February 13, 2014 § 2 Comments
the death of my grandmother, the only grandparent i’ve ever known. 94 years of nerves and will of steel. she outlived her husband and three of her children. never one to back down, she ruffled feathers — even ours. there’s so much more i’ve yet to learn from her; and of course, i realise this, selfishly, after she’s no longer here. what a cliche. can’t escape this life that keeps giving you people and taking them away. time out of joint, always; everyone leaves too soon.

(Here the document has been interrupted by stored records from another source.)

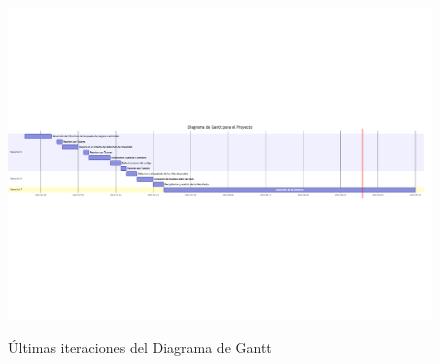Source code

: \begin{figure}[h]
\centering
\includegraphics[width=15cm]{imaxes/gantt2.png}
\label{fig:pointnetc}
\caption{Últimas iteraciones del Diagrama de Gantt}
\end{figure}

i learned yesterday that stuart hall also left us on february 10. i’d always hoped (dreamed, wished) that i would be able to meet him. what would i have said to him? nothing. what could i have said? it would have been enough to be in his presence, i think, or to be in the same room with his voice. maybe in another life, as they say. the first time i read stuart hall, it was in andrew burke’s critical theory class at the university of winnipeg. it was “notes on deconstructing the popular”, and something lit up in me. a way of thinking that didn’t seem possible before. there’s no way to describe it without sounding unbelievably maudlin, but there was no going back after stuart hall.
it occurred to me that my grandmother was living in london at a time when she and hall might have crossed paths. what if they did, i keep asking myself. this thought makes me ridiculously happy, and i refuse to stop imagining it to be true.